Another giant leap

It's been dubbed Earth's attic, a keystone for understanding the early history of the inner planets, and even a potential safe-deposit box for evidence of life early in the solar system's history.

By whatever label, the moon's star appears to be rising.

Even before President Bush unveiled his space policy earlier this month, which set a return to the moon as a top priority for US space exploration, scientists have had their sights set on Earth's rocky companion.

A European Space Agency orbiter, SMART-1, was launched last September and now is hurtling around the moon in an ever-tightening series of ellipses. By December, the craft is expected to begin its mapping mission. Next August, Japan is set to launch the first of two missions to the moon, with a second set for 2005.

In the US, teams of researchers are laying plans for a sample-return mission from the moon's dark side later this decade - a mission that scientists placed high on a list of objectives for solar-system research this decade. In addition, China and India have given the moon a lofty place in their nascent space-exploration programs.

Now, with impetus from the White House, the pace of lunar exploration could accelerate - first with robots, then with humans again for the first time in more than 30 years.

For some researchers, just getting to know the moon better will be worth the effort. For others, such work is vital as a steppingstone to using the moon as a base for research, manufacturing, and as a gateway for space exploration. That would include manned missions to Mars, should they become a reality.

Either way, "it's totally fallacious to say, 'We've been there, done that,' " says Alan Binder, lead investigator of NASA's successful, 19-month Lunar Prospector mission, which was launched in 1998 and mapped chemical elements on the moon's surface.

Researchers have spent more than 200 years and used everything from hammers and chisels to lasers and seismographs to study their home planet's structure and history, he adds, "and we still don't know everything. We have decades, if not centuries, of exploration to undertake on the moon before we understand it scientifically."

Still, based on results from the Apollo program and from the US Clementine and Lunar Prospector missions in the '90s, "the level at which we know the moon is tremendous compared with other planetary bodies," says James Head III, professor of geological sciences at Brown University. He has called the moon a "keystone" to understanding the early evolution of Mercury, Venus, Earth, and Mars.

Indeed, building on the foundation of earlier moon missions, "we're now asking more sophisticated questions," says Paul Spudis, a researcher at the Johns Hopkins University's Applied Physics Laboratory in Laurel, Md.

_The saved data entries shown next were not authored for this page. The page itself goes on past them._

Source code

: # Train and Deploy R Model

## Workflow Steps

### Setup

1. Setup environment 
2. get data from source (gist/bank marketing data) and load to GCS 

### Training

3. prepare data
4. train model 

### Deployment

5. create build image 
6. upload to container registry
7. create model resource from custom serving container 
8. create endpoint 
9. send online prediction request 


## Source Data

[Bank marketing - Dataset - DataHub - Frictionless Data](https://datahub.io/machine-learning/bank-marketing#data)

One of the enduring scientific legacies of Apollo, for instance, was an appreciation for the way in which collisions with other objects shape planetary bodies. Now, says Dr. Spudis, questions have shifted from whether cratering is important to how the cratering rate has changed with time and what that tells us about the Earth-moon system and the evolution of Earth's environment.

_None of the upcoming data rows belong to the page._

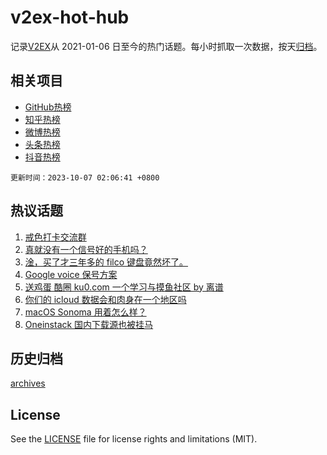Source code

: # v2ex-hot-hub

 记录[V2EX](https://www.v2ex.com/)从 2021-01-06 日至今的热门话题。每小时抓取一次数据，按天[归档](archives)。
 
 ## 相关项目

- [GitHub热榜](https://github.com/it985/github-hot-hub)
- [知乎热榜](https://github.com/it985/zhihu-hot-hub)
- [微博热榜](https://github.com/it985/weibo-hot-hub)
- [头条热榜](https://github.com/it985/toutiao-hot-hub)
- [抖音热榜](https://github.com/it985/douyin-hot-hub)


 `更新时间：2023-10-07 02:06:41 +0800`

## 热议话题

1. [戒色打卡交流群](https://www.v2ex.com/t/979221)
1. [真就没有一个信号好的手机吗？](https://www.v2ex.com/t/979199)
1. [淦，买了才三年多的 filco 键盘竟然坏了。](https://www.v2ex.com/t/979193)
1. [Google voice 保号方案](https://www.v2ex.com/t/979173)
1. [送鸡蛋 酷圈 ku0.com 一个学习与摸鱼社区 by 离谱](https://www.v2ex.com/t/979164)
1. [你们的 icloud 数据会和肉身在一个地区吗](https://www.v2ex.com/t/979146)
1. [macOS Sonoma 用着怎么样？](https://www.v2ex.com/t/979167)
1. [Oneinstack 国内下载源也被挂马](https://www.v2ex.com/t/979226)

## 历史归档

[archives](archives)

## License

See the [LICENSE](LICENSE) file for license rights and limitations (MIT).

Moreover, the moon's pocked surface, Spudis says, has become the geological "clock" against which the time scales of planets are measured. Researchers have dated moon rocks from regions the Apollo astronauts visited, counted craters in those regions, then used the results to estimate the ages of cratered features on other planets.

"Now, suppose we're wrong, perhaps because we didn't go to the right places or collect the right samples" from the moon? he asks. "We still need to know: What is the real history and time scale of the moon, and when did large-scale cratering begin and end?"

Some answers may come with a sample-return mission NASA is planning for the South Pole-Aitken Basin, an ancient crater on the far side of the moon that measures roughly 1,550 miles across and six to eight miles deep.

The crater is so deep that researchers expect rock samples to yield a treasure trove of information about the structure of the moon's crust, the composition of its upper mantle, and the way the moon's interior arranged itself under the influence of gravity as it evolved. Such insights, scientists say, could tease out the story of the geological evolution of other rocky planets as well.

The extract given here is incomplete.